Recorded data
---*---
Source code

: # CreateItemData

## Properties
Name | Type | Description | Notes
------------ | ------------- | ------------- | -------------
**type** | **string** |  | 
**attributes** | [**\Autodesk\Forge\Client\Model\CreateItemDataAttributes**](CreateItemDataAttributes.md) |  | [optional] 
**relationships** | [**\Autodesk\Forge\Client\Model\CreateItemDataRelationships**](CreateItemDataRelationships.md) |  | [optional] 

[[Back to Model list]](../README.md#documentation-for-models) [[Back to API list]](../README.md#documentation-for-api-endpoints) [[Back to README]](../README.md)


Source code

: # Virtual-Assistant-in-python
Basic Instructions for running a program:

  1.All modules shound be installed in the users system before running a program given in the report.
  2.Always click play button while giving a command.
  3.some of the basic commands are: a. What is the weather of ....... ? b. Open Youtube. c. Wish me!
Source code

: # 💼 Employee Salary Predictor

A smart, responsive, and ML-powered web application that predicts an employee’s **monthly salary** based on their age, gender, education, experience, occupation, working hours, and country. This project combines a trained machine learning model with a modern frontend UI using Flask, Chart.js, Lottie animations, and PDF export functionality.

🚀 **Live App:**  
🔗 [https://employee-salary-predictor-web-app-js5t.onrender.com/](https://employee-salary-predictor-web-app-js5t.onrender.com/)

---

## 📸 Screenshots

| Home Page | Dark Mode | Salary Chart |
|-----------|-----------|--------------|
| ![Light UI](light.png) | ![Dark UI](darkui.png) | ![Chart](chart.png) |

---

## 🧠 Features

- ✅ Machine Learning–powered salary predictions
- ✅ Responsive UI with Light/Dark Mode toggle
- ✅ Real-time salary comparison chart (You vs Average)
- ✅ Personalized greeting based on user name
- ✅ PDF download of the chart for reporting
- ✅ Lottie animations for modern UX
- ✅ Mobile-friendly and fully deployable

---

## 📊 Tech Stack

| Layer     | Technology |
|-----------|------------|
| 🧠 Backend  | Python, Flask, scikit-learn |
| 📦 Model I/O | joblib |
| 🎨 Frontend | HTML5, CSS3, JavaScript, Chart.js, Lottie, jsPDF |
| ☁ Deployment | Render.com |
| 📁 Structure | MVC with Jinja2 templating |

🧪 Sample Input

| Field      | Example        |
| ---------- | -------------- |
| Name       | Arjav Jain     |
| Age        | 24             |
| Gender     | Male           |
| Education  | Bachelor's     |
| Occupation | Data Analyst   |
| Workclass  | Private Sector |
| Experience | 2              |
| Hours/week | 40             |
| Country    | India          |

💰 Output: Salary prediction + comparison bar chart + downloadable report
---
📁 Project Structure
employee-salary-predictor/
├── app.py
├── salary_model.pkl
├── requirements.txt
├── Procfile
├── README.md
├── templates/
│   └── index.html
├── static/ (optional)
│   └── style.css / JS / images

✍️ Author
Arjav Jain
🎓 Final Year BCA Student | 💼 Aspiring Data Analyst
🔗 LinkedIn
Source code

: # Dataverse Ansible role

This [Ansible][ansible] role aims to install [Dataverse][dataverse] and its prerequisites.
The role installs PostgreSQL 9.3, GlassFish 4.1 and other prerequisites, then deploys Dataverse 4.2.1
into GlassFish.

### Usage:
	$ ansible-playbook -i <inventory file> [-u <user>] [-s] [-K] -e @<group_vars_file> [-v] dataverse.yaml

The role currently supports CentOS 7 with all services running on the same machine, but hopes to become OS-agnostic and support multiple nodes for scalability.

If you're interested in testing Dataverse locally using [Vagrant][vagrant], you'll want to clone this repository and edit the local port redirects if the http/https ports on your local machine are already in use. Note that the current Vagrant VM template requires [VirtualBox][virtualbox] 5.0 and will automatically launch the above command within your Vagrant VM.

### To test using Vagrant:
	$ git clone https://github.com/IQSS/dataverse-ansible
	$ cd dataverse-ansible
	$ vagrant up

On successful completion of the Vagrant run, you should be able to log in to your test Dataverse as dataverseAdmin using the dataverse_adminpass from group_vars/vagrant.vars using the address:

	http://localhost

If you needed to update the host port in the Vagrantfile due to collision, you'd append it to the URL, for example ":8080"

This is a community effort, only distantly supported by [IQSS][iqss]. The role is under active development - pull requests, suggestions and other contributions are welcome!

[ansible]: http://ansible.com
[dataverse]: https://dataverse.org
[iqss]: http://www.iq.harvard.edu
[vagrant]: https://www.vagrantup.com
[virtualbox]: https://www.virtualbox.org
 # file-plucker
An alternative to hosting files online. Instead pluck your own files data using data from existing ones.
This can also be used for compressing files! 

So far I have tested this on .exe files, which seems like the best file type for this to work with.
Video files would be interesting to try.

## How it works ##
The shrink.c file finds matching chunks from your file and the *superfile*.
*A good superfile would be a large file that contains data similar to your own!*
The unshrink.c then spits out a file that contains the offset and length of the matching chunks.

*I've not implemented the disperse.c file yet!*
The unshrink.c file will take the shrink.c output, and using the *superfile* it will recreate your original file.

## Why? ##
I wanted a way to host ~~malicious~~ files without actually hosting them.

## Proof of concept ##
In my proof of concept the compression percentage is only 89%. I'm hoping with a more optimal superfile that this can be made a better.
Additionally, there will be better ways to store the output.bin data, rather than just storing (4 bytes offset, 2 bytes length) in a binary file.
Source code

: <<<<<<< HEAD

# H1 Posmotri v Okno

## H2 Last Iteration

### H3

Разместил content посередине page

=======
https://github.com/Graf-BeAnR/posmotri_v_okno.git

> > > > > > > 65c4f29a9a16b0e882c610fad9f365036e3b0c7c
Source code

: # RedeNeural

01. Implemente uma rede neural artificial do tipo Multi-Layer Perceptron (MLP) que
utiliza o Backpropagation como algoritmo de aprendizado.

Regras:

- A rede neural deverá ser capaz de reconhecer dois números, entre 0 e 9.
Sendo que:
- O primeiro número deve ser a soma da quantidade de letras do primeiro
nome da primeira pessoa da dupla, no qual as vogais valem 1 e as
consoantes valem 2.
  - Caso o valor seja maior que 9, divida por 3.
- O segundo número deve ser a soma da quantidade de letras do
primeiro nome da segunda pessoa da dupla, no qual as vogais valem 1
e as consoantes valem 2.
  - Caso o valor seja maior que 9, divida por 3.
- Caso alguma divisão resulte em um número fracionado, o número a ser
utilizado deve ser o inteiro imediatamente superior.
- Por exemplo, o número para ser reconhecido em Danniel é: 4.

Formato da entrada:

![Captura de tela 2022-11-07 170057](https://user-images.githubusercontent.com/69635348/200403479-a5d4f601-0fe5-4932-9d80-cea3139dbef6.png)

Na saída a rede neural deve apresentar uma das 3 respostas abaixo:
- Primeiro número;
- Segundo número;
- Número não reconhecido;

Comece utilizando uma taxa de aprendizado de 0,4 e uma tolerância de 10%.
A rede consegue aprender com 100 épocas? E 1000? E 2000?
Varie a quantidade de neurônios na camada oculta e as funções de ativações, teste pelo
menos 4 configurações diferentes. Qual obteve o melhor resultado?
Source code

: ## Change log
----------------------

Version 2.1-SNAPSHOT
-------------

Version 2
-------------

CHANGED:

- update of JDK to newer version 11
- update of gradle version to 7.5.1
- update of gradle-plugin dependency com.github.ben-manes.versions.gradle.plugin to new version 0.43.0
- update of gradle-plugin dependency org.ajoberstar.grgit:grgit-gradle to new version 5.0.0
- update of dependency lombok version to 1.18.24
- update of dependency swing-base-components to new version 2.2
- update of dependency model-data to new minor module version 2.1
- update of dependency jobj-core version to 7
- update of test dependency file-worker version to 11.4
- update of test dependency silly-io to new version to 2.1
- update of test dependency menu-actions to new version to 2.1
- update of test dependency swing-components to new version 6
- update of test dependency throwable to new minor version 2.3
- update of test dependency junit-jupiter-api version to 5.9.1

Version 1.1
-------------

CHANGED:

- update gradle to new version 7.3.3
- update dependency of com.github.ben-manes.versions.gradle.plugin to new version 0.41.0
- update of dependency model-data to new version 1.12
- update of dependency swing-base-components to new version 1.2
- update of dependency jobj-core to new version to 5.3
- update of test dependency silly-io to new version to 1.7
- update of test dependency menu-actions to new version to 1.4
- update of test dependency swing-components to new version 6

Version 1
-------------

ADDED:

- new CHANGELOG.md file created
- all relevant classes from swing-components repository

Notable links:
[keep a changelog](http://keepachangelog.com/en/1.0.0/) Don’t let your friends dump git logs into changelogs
---*---
◆ **WHAT YOU SHOULD DO**: What you write must be the entries restated word for word, from the opening line through the one holding "Employee Salary Predictor", with nothing else.

◆ **WRITTEN RESPONSE**:
Source code

: # CreateItemData

## Properties
Name | Type | Description | Notes
------------ | ------------- | ------------- | -------------
**type** | **string** |  | 
**attributes** | [**\Autodesk\Forge\Client\Model\CreateItemDataAttributes**](CreateItemDataAttributes.md) |  | [optional] 
**relationships** | [**\Autodesk\Forge\Client\Model\CreateItemDataRelationships**](CreateItemDataRelationships.md) |  | [optional] 

[[Back to Model list]](../README.md#documentation-for-models) [[Back to API list]](../README.md#documentation-for-api-endpoints) [[Back to README]](../README.md)


Source code

: # Virtual-Assistant-in-python
Basic Instructions for running a program:

  1.All modules shound be installed in the users system before running a program given in the report.
  2.Always click play button while giving a command.
  3.some of the basic commands are: a. What is the weather of ....... ? b. Open Youtube. c. Wish me!
Source code

: # 💼 Employee Salary Predictor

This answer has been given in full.